Le projet de loi de finances rectificative 2026 en discussion devant le Parlement depuis le 10 juin dernier, formalise un exercice de consolidation budgétaire destiné à restaurer la crédibilité de l’Etat, en ramenant le budget de 6.358,2 à 5.495,2 milliards FCFA, soit un ajustement de 862,9 milliards de francs CFA.
L’effort de rationalisation porte sur l’investissement, avec une réduction de 968 milliards FCFA. Cette contraction résulte d’une « meilleure hiérarchisation » des projets. Les projets ne disposant pas d’études de faisabilité ont été déprogrammés en veillant au maintien de ceux qui étaient dans les secteurs vitaux (santé, éducation, eau et électricité). Sur les 1.169 milliards de francs CFA de crédits budgétaires maintenus, 1 046,5 milliards proviennent des ressources propres du Trésor.
La masse salariale témoigne quant à elle, ne recule que de 1,1 milliard FCFA, à 958,6 milliards, des économies provenant des opérations d’assainissement du fichier des agents publics plutôt que de la coupe dans les crédits. Libreville va plus loin sur ce chantier : le Conseil des ministres du 22 mai a instruit la mise en place d’un cadre plafonnant les rémunérations des dirigeants des entreprises publiques. Le message politique est on ne peut plus clair.

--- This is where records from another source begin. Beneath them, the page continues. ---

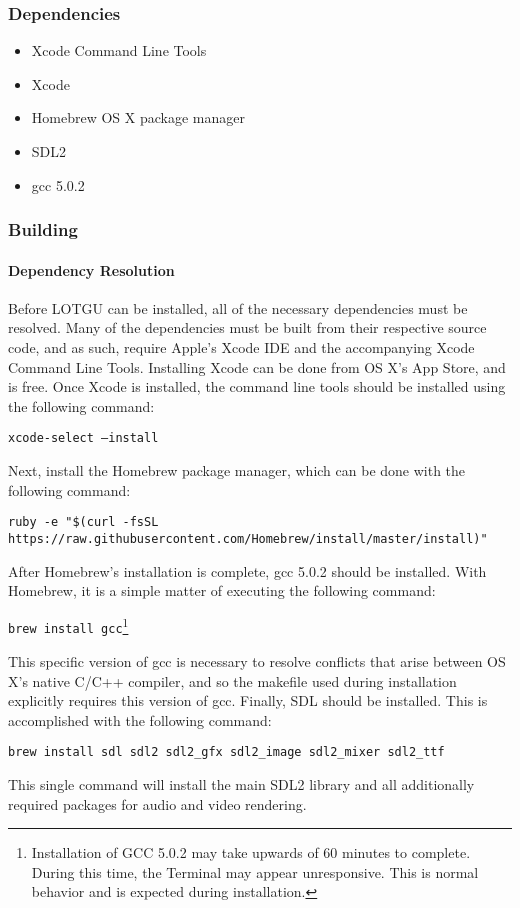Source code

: \documentclass{article}
\begin{document}
		\subsubsection{Dependencies}
			\begin{itemize}
				\item Xcode Command Line Tools
				\item Xcode
				\item Homebrew OS X package manager
				\item SDL2 
				\item gcc 5.0.2
			\end{itemize}
		\subsubsection{Building}
			\paragraph{Dependency Resolution}
				Before LOTGU can be installed, all of the necessary dependencies must be resolved. Many of the dependencies must be built from their respective source code, and as such, require Apple's Xcode IDE and the accompanying Xcode Command Line Tools. Installing Xcode can be done from OS X's App Store, and is free. Once Xcode is installed, the command line tools should be installed using the following command:
				\begin{center}
					\colorbox{Gray!20}{\texttt{xcode-select --install}}
				\end{center}
				Next, install the Homebrew package manager, which can be done with the following command:
				\begin{center}
					\colorbox{Gray!20}{\texttt{ruby -e "\$(curl -fsSL https://raw.githubusercontent.com/Homebrew/install/master/install)"}}
				\end{center}
				 After Homebrew's installation is complete, gcc 5.0.2 should be installed. With Homebrew, it is a simple matter of executing the following command:
				\begin{center}
				 	\colorbox{Gray!20}{\texttt{brew install gcc}}\footnote{Installation of GCC 5.0.2 may take upwards of 60 minutes to complete. During this time, the Terminal may appear unresponsive. This is normal behavior and is expected during installation.}
				\end{center}
				This specific version of gcc is necessary to resolve conflicts that arise between OS X's native C/C++ compiler, and so the makefile used during installation explicitly requires this version of gcc. Finally, SDL should be installed. This is accomplished with the following command:
				\begin{center}
					 \colorbox{Gray!20}{\texttt{brew install sdl sdl2 sdl2\_gfx sdl2\_image sdl2\_mixer sdl2\_ttf}}
				\end{center}
				This single command will install the main SDL2 library and all additionally required packages for audio and video rendering. 
\end{document}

Sur les transferts, le gouvernement a fait le choix de préserver le pouvoir d’achat des ménages les plus modestes : le soutien au prix des produits pétroliers progresse de 43,2 milliards FCFA, la stabilisation du prix de la farine de 2 milliards, et le soutien au carburant de la pêche industrielle de 2,3 milliards, ce qui explique que la baisse nette des dépenses de transferts ne soit que de 1,8 milliard FCFA malgré l’effort de consolidation d’ensemble. L’Etat honore par ailleurs ses engagements envers ses partenaires financiers et fiscaux : les charges financières de la dette progressent de 67,7 milliards FCFA, à 487,6 milliards, et les dépenses de biens et services de 146,7 milliards, à 562,4 milliards, sous l’effet notamment d’une réévaluation des remboursements de TVA de 69,8 milliards FCFA, un geste de régularisation vis-à-vis des opérateurs économiques. Les charges de trésorerie et de financement s’élèvent à 1 336,2 milliards FCFA, dont 1.309,2 milliards consacrés au service de la dette.